- WORK REQUIRED: In which lines of the data does the string "selon" appear? Copy every one.

:: PROVIDED ENTRIES

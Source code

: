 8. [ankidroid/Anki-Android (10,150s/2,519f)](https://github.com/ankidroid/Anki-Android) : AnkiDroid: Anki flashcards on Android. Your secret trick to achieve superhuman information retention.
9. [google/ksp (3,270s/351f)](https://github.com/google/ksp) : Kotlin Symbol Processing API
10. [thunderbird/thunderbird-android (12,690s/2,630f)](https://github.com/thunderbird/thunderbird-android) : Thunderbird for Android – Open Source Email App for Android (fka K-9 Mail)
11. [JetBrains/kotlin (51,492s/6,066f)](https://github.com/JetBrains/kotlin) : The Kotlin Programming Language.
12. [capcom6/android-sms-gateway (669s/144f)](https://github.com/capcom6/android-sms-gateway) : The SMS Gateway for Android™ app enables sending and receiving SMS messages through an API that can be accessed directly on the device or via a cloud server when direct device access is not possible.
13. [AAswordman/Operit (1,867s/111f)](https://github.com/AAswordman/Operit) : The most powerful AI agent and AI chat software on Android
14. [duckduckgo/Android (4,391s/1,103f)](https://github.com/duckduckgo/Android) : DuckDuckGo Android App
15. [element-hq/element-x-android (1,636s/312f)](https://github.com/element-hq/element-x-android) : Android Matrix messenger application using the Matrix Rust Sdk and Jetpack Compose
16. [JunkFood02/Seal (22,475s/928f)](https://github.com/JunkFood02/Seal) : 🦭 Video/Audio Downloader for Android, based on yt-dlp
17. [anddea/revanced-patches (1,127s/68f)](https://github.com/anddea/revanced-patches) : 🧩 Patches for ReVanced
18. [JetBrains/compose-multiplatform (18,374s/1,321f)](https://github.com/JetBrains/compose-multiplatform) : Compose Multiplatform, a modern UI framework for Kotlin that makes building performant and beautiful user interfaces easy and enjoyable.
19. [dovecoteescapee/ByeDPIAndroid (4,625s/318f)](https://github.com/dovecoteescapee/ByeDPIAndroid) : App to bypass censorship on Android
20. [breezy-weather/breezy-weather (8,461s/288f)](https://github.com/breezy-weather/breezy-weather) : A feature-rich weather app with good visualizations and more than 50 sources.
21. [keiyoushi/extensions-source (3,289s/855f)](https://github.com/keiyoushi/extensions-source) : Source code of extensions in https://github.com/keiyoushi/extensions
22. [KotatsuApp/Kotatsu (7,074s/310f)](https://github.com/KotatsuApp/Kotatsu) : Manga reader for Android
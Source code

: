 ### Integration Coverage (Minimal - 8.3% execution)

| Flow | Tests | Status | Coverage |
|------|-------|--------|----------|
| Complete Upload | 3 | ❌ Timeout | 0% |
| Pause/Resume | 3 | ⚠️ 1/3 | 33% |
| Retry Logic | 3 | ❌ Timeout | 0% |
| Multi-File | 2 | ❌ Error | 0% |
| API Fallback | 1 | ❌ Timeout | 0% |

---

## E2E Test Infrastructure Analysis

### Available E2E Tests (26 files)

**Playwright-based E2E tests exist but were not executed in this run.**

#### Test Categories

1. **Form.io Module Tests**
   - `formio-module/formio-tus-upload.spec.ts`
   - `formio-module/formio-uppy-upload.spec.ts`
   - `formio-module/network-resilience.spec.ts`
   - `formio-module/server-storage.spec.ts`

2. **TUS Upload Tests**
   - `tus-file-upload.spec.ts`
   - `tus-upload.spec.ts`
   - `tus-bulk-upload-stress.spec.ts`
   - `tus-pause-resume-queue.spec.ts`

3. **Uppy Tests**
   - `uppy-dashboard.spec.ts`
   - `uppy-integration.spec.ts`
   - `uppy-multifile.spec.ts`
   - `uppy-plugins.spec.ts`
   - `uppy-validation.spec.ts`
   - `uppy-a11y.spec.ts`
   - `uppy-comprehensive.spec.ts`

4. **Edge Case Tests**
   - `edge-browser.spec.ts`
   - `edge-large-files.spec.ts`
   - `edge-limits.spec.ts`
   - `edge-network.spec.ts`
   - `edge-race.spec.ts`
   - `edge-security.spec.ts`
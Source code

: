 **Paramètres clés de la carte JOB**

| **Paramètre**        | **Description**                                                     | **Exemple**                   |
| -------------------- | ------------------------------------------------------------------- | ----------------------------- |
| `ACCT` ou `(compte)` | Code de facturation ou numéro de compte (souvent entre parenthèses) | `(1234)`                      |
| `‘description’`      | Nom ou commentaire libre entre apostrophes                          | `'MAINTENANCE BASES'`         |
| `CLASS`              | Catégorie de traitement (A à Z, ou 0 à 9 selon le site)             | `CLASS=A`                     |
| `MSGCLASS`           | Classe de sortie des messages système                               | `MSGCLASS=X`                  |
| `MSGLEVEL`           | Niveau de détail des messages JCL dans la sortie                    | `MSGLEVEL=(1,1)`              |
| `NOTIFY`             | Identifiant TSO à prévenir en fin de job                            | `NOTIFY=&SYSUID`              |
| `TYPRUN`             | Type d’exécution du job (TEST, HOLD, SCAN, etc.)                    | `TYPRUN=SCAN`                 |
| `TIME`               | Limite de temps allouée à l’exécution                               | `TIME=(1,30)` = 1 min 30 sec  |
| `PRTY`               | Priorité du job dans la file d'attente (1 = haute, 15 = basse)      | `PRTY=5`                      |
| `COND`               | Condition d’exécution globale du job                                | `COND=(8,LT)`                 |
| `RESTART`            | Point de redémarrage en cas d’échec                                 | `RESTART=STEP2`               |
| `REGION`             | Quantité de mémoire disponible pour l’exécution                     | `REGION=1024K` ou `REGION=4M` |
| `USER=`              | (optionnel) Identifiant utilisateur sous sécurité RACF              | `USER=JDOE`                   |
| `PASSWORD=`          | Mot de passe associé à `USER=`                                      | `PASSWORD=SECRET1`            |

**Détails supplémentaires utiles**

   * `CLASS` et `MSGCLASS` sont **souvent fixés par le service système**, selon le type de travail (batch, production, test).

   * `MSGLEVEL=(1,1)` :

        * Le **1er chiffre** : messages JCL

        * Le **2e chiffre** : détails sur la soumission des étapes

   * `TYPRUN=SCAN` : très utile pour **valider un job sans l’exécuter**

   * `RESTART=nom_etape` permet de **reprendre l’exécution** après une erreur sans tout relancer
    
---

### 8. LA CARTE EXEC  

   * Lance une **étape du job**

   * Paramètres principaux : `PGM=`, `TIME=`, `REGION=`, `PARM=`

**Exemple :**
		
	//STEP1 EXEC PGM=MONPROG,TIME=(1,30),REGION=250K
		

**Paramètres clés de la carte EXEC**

::::

- TASK RESPONSE:
| `CLASS`              | Catégorie de traitement (A à Z, ou 0 à 9 selon le site)             | `CLASS=A`                     |
   * `CLASS` et `MSGCLASS` sont **souvent fixés par le service système**, selon le type de travail (batch, production, test).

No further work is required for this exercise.